- [Work request]
Return every line of the records, exact and in full, until you have returned the line with "then we decide", and include none of the pictures.

- [Dataset content]
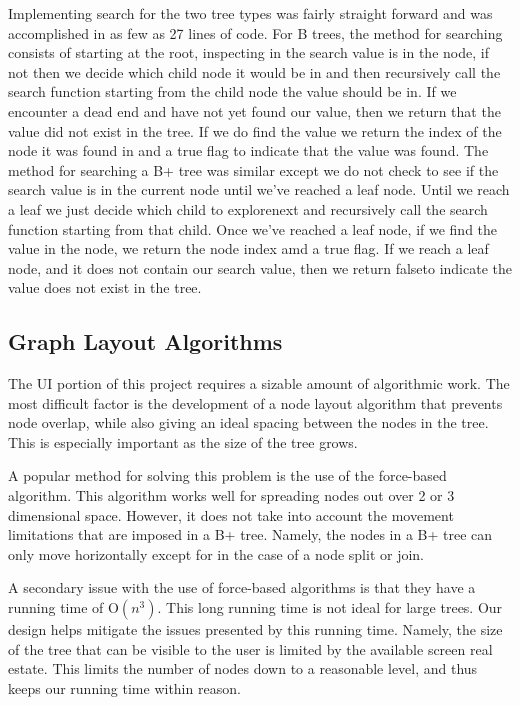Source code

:     Implementing search for the two tree types was fairly straight forward and was accomplished in as few as 27 lines of code.  
For B trees, the method for searching consists of starting at the root, inspecting in the search value is in the node, if not 
then we decide which child node it would be in and then recursively call the search function starting from the child node the value 
should be in.  If we encounter a dead end and have not yet found our value, then we return that the value did not exist in the tree.
If we do find the value we return the index of the node it was found in and a true flag to indicate that the value was found.  The 
method for searching a B+ tree was similar except we do not check to see if the search value is in the current node until we've 
reached a leaf node.  Until we reach a leaf we just decide which child to explorenext and recursively call the search function 
starting from that child.  Once we've reached a leaf node, if we find the value in the node, we return the node index amd a true flag.  If we reach a leaf node, and it does not contain our search value, then we return falseto indicate the value does not exist
 in the tree.

\subsection{Graph Layout Algorithms}
The UI portion of this project requires a sizable amount of
algorithmic work. The most difficult factor is the development of a
node layout algorithm that prevents node overlap, while also giving an
ideal spacing between the nodes in the tree. This is especially
important as the size of the tree grows.

A popular method for solving this problem is the use of the
force-based algorithm. This algorithm works well for spreading nodes
out over 2 or 3 dimensional space. However, it does not take into
account the movement limitations that are imposed in a B+
tree. Namely, the nodes in a B+ tree can only move horizontally except
for in the case of a node split or join.

A secondary issue with the use of force-based algorithms is that they
have a running time of O$(n^3)$. This long running time is not ideal
for large trees. Our design helps mitigate the issues presented by
this running time. Namely, the size of the tree that can be visible to
the user is limited by the available screen real estate. This limits
the number of nodes down to a reasonable level, and thus keeps our
running time within reason.

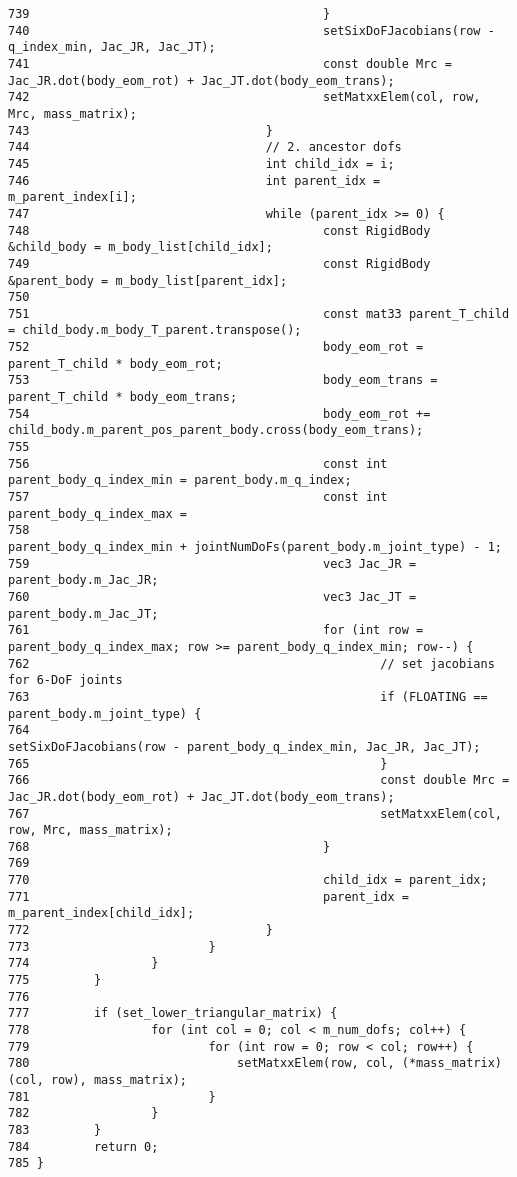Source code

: \begin{Code}
\begin{verbatim}
739                                         }
740                                         setSixDoFJacobians(row - q_index_min, Jac_JR, Jac_JT);
741                                         const double Mrc = Jac_JR.dot(body_eom_rot) + Jac_JT.dot(body_eom_trans);
742                                         setMatxxElem(col, row, Mrc, mass_matrix);
743                                 }
744                                 // 2. ancestor dofs
745                                 int child_idx = i;
746                                 int parent_idx = m_parent_index[i];
747                                 while (parent_idx >= 0) {
748                                         const RigidBody &child_body = m_body_list[child_idx];
749                                         const RigidBody &parent_body = m_body_list[parent_idx];
750 
751                                         const mat33 parent_T_child = child_body.m_body_T_parent.transpose();
752                                         body_eom_rot = parent_T_child * body_eom_rot;
753                                         body_eom_trans = parent_T_child * body_eom_trans;
754                                         body_eom_rot += child_body.m_parent_pos_parent_body.cross(body_eom_trans);
755 
756                                         const int parent_body_q_index_min = parent_body.m_q_index;
757                                         const int parent_body_q_index_max =
758                                                 parent_body_q_index_min + jointNumDoFs(parent_body.m_joint_type) - 1;
759                                         vec3 Jac_JR = parent_body.m_Jac_JR;
760                                         vec3 Jac_JT = parent_body.m_Jac_JT;
761                                         for (int row = parent_body_q_index_max; row >= parent_body_q_index_min; row--) {
762                                                 // set jacobians for 6-DoF joints
763                                                 if (FLOATING == parent_body.m_joint_type) {
764                                                         setSixDoFJacobians(row - parent_body_q_index_min, Jac_JR, Jac_JT);
765                                                 }
766                                                 const double Mrc = Jac_JR.dot(body_eom_rot) + Jac_JT.dot(body_eom_trans);
767                                                 setMatxxElem(col, row, Mrc, mass_matrix);
768                                         }
769 
770                                         child_idx = parent_idx;
771                                         parent_idx = m_parent_index[child_idx];
772                                 }
773                         }
774                 }
775         }
776 
777         if (set_lower_triangular_matrix) {
778                 for (int col = 0; col < m_num_dofs; col++) {
779                         for (int row = 0; row < col; row++) {
780                             setMatxxElem(row, col, (*mass_matrix)(col, row), mass_matrix);
781                         }
782                 }
783         }
784         return 0;
785 }
\end{verbatim}
\end{Code}




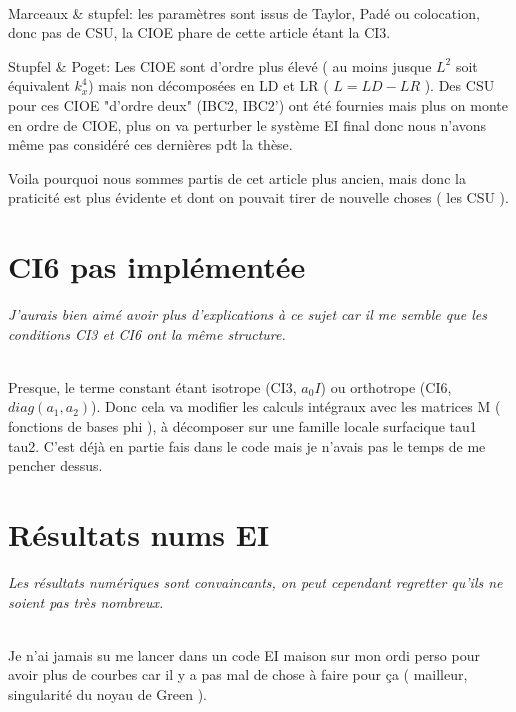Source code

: \documentclass{article}
\newenvironment{REM}{\itshape}{}
\newenvironment{REP}{~{}\\}{}
\begin{document}
\begin{REP}
    Marceaux \& stupfel: les paramètres sont issus de Taylor, Padé ou colocation, donc pas de CSU, la CIOE phare de cette article étant la CI3.

    Stupfel \& Poget: Les CIOE sont d'ordre plus élevé ( au moins jusque \(L^2\) soit équivalent \(k_x^4\)) mais non décomposées en LD et LR ( \(L = LD - LR\) ). 
    Des CSU pour ces CIOE "d'ordre deux" (IBC2, IBC2') ont été fournies mais plus on monte en ordre de CIOE, plus on va perturber le système EI final donc nous n’avons même pas considéré ces dernières pdt la thèse.

    Voila pourquoi nous sommes partis de cet article plus ancien, mais donc la praticité est plus évidente et dont on pouvait tirer de nouvelle choses ( les CSU ).
\end{REP}

\section{CI6 pas implémentée}
\begin{REM}
    J’aurais bien aimé avoir plus d’explications à ce sujet car il me semble que les conditions CI3 et CI6 ont la même structure.
\end{REM}

\begin{REP}
    Presque, le terme constant étant isotrope (CI3, \(a_0 I\)) ou orthotrope (CI6, \(diag(a_1,a_2)\)).
    Donc cela va modifier les calculs intégraux avec les matrices M ( fonctions de bases phi ), à décomposer sur une famille locale surfacique tau1 tau2.
    C'est déjà en partie fais dans le code mais je n'avais pas le temps de me pencher dessus.
\end{REP}

\section{Résultats nums EI}
\begin{REM}
    Les résultats numériques sont convaincants, on peut cependant regretter qu’ils ne soient pas très nombreux.
\end{REM}

\begin{REP}
    Je n'ai jamais su me lancer dans un code EI maison sur mon ordi perso pour avoir plus de courbes car il y a pas mal de chose à faire pour ça ( mailleur, singularité du noyau de Green ).
\end{REP}
\end{document}
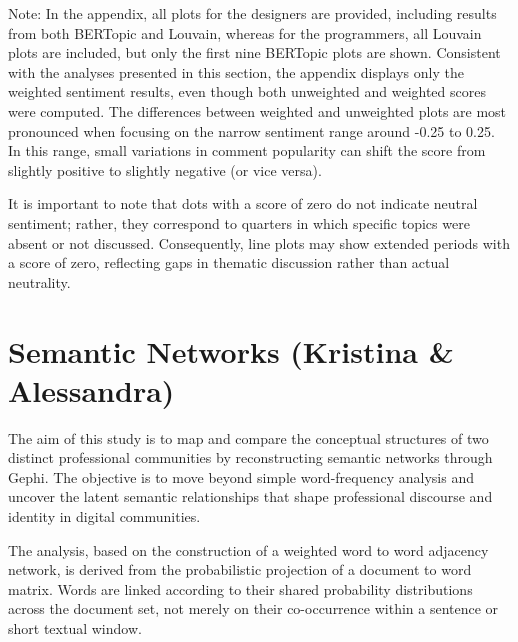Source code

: \documentclass[conference]{IEEEtran}
\begin{document}
Note: In the appendix, all plots for the designers are provided, including results from both BERTopic and Louvain, whereas for the programmers, all Louvain plots are included, but only the first nine BERTopic plots are shown. Consistent with the analyses presented in this section, the appendix displays only the weighted sentiment results, even though both unweighted and weighted scores were computed. The differences between weighted and unweighted plots are most pronounced when focusing on the narrow sentiment range around -0.25 to 0.25. In this range, small variations in comment popularity can shift the score from slightly positive to slightly negative (or vice versa).

It is important to note that dots with a score of zero do not indicate neutral sentiment; rather, they correspond to quarters in which specific topics were absent or not discussed. Consequently, line plots may show extended periods with a score of zero, reflecting gaps in thematic discussion rather than actual neutrality.

\section{Semantic Networks (Kristina \& Alessandra)}

The aim of this study is to map and compare the conceptual structures of two distinct professional communities by reconstructing semantic networks through Gephi. The objective is to move beyond simple word-frequency analysis and uncover the latent semantic relationships that shape professional discourse and identity in digital communities.

The analysis, based on the construction of a weighted word to word adjacency network, is derived from the probabilistic projection of a document to word matrix. Words are linked according to their shared probability distributions across the document set, not merely on their co-occurrence within a sentence or short textual window.
\end{document}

- [Task result]
Source code

:     Implementing search for the two tree types was fairly straight forward and was accomplished in as few as 27 lines of code.  
For B trees, the method for searching consists of starting at the root, inspecting in the search value is in the node, if not 
then we decide which child node it would be in and then recursively call the search function starting from the child node the value 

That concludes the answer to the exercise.